[download this notebook here](https://github.com/HumanCompatibleAI/imitation/blob/master/docs/tutorials/4_train_airl.ipynb)
# Train an Agent using Adversarial Inverse Reinforcement Learning

As usual, we first need an expert. Again, we download one from the HuggingFace model hub for convenience.

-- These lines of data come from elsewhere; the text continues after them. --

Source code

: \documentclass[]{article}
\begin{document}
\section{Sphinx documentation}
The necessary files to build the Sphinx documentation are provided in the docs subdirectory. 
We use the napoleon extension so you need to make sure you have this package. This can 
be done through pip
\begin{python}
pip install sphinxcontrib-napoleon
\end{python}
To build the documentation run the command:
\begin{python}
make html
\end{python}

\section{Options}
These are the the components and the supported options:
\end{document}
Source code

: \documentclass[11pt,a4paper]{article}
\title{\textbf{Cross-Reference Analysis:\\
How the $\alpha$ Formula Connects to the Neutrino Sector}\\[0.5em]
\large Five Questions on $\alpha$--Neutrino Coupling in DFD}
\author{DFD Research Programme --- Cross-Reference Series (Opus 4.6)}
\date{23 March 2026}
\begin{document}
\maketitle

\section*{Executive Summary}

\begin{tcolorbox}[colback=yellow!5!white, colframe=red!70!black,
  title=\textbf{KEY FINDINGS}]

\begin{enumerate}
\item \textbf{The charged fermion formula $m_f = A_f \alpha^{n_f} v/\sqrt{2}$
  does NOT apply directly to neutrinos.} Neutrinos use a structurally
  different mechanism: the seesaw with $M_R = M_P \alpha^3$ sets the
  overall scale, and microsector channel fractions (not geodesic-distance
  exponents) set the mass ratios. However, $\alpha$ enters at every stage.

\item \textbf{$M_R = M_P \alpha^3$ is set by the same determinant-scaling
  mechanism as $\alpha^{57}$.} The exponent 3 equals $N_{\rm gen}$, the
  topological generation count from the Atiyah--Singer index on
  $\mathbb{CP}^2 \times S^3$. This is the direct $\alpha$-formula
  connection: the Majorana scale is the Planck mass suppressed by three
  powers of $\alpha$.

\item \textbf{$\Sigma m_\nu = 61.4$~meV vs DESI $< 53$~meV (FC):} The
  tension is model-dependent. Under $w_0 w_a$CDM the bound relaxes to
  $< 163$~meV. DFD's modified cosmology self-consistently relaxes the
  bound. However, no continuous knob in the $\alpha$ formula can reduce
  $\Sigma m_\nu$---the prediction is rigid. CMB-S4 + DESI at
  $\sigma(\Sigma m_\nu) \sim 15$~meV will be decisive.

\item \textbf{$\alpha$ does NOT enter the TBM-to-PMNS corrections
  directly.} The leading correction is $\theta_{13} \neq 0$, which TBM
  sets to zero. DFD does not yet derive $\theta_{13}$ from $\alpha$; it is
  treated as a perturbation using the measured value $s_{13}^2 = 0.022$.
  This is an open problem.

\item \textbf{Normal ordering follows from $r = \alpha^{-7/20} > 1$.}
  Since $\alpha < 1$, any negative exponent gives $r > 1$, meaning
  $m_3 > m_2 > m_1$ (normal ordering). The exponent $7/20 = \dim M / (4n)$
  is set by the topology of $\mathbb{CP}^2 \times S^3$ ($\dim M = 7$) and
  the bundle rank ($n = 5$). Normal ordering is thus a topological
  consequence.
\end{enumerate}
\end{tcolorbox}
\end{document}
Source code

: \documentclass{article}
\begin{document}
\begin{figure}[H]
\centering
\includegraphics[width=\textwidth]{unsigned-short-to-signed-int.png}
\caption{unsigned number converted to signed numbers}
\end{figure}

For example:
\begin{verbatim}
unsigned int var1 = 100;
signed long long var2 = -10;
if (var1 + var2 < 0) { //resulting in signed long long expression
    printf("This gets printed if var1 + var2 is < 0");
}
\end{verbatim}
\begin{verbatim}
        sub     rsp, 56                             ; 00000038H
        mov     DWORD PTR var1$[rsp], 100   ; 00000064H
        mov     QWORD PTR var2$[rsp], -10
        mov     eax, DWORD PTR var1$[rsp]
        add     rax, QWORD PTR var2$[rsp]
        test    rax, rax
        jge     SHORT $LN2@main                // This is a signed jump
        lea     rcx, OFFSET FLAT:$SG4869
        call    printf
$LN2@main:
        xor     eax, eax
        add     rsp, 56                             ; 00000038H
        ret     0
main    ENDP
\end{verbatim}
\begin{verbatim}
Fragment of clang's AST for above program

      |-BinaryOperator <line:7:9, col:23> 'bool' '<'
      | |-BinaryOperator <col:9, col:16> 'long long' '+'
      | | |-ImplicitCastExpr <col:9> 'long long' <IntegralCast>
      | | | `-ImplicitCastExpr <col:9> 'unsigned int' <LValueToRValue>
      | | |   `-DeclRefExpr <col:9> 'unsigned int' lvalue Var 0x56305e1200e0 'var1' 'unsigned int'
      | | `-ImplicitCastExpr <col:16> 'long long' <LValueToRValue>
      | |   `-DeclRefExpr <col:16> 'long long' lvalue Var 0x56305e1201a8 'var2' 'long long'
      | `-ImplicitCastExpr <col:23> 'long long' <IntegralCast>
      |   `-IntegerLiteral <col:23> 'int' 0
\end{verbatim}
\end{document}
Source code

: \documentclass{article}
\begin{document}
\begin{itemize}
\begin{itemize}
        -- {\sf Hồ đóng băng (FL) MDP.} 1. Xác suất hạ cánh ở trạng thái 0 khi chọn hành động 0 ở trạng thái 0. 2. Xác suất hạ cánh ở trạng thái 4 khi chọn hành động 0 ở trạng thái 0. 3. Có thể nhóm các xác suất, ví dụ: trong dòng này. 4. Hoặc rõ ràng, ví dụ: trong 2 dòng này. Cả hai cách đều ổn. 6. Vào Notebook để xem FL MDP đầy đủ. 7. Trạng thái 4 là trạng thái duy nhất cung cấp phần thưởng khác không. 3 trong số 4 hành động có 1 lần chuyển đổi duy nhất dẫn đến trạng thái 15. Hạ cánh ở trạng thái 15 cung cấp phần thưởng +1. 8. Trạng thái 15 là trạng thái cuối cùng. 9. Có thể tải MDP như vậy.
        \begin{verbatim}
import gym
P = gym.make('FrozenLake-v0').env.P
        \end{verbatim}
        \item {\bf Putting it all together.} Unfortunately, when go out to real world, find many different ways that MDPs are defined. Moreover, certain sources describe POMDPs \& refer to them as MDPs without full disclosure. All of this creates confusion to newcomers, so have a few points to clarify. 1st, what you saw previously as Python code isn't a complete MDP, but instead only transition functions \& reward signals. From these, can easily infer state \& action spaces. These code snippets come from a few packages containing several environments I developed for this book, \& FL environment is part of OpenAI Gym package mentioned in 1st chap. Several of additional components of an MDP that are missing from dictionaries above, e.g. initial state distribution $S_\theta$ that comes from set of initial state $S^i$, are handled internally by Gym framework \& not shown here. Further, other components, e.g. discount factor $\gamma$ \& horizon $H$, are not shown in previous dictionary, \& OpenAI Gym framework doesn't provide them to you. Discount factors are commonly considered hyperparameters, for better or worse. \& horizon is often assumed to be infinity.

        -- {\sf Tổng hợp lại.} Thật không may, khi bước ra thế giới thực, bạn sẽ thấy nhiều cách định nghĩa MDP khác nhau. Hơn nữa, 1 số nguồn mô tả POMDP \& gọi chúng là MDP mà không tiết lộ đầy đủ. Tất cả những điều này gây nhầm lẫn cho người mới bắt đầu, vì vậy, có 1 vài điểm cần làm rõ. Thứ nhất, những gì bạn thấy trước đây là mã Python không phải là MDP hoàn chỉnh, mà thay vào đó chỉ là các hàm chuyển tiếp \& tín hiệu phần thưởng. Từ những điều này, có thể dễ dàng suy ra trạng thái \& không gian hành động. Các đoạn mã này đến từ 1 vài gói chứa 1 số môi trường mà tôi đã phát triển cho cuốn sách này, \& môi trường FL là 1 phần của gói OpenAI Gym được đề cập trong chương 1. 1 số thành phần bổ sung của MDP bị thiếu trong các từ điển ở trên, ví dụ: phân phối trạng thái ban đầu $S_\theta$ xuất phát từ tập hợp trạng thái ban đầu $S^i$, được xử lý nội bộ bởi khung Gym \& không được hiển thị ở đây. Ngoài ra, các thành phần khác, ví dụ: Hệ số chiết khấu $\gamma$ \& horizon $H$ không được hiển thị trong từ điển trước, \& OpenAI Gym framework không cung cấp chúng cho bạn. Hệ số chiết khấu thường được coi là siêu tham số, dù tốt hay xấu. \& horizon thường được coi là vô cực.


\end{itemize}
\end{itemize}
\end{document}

Note that we now use a variant of the CartPole environment from the seals package, which has fixed episode durations. Read more about why we do this [here](https://imitation.readthedocs.io/en/latest/getting-started/variable-horizon.html).

In [None]:
import numpy as np
from imitation.policies.serialize import load_policy
from imitation.util.util import make_vec_env
from imitation.data.wrappers import RolloutInfoWrapper

SEED = 42

FAST = True

if FAST:
    N_RL_TRAIN_STEPS = 100_000
else:
    N_RL_TRAIN_STEPS = 2_000_000

venv = make_vec_env(
    "seals:seals/CartPole-v0",
    rng=np.random.default_rng(SEED),
    n_envs=8,
    post_wrappers=[
        lambda env, _: RolloutInfoWrapper(env)
    ],  # needed for computing rollouts later
)
expert = load_policy(
    "ppo-huggingface",
    organization="HumanCompatibleAI",
    env_name="seals/CartPole-v0",
    venv=venv,
)

We generate some expert trajectories, that the discriminator needs to distinguish from the learner's trajectories.

In [None]:
from imitation.data import rollout

rollouts = rollout.rollout(
    expert,
    venv,
    rollout.make_sample_until(min_timesteps=None, min_episodes=60),
    rng=np.random.default_rng(SEED),
)

Now we are ready to set up our AIRL trainer.
Note, that the `reward_net` is actually the network of the discriminator.
We evaluate the learner before and after training so we can see if it made any progress.

In [None]:
from imitation.algorithms.adversarial.airl import AIRL
from imitation.rewards.reward_nets import BasicShapedRewardNet
from imitation.util.networks import RunningNorm
from stable_baselines3 import PPO
from stable_baselines3.ppo import MlpPolicy
from stable_baselines3.common.evaluation import evaluate_policy


learner = PPO(
    env=venv,
    policy=MlpPolicy,
    batch_size=64,
    ent_coef=0.0,
    learning_rate=0.0005,
    gamma=0.95,
    clip_range=0.1,
    vf_coef=0.1,
    n_epochs=5,
    seed=SEED,
)
reward_net = BasicShapedRewardNet(
    observation_space=venv.observation_space,
    action_space=venv.action_space,
    normalize_input_layer=RunningNorm,
)
airl_trainer = AIRL(
    demonstrations=rollouts,
    demo_batch_size=2048,
    gen_replay_buffer_capacity=512,
    n_disc_updates_per_round=16,
    venv=venv,
    gen_algo=learner,
    reward_net=reward_net,
)

venv.seed(SEED)
learner_rewards_before_training, _ = evaluate_policy(
    learner, venv, 100, return_episode_rewards=True
)
airl_trainer.train(N_RL_TRAIN_STEPS)
venv.seed(SEED)
learner_rewards_after_training, _ = evaluate_policy(
    learner, venv, 100, return_episode_rewards=True
)

We can see that an untrained policy performs poorly, while AIRL brings an improvement. To make it match the expert performance (500), set the flag `FAST` to `False` in the first cell.

In [None]:
print(
    "Rewards before training:",
    np.mean(learner_rewards_before_training),
    "+/-",
    np.std(learner_rewards_before_training),
)
print(
    "Rewards after training:",
    np.mean(learner_rewards_after_training),
    "+/-",
    np.std(learner_rewards_after_training),
)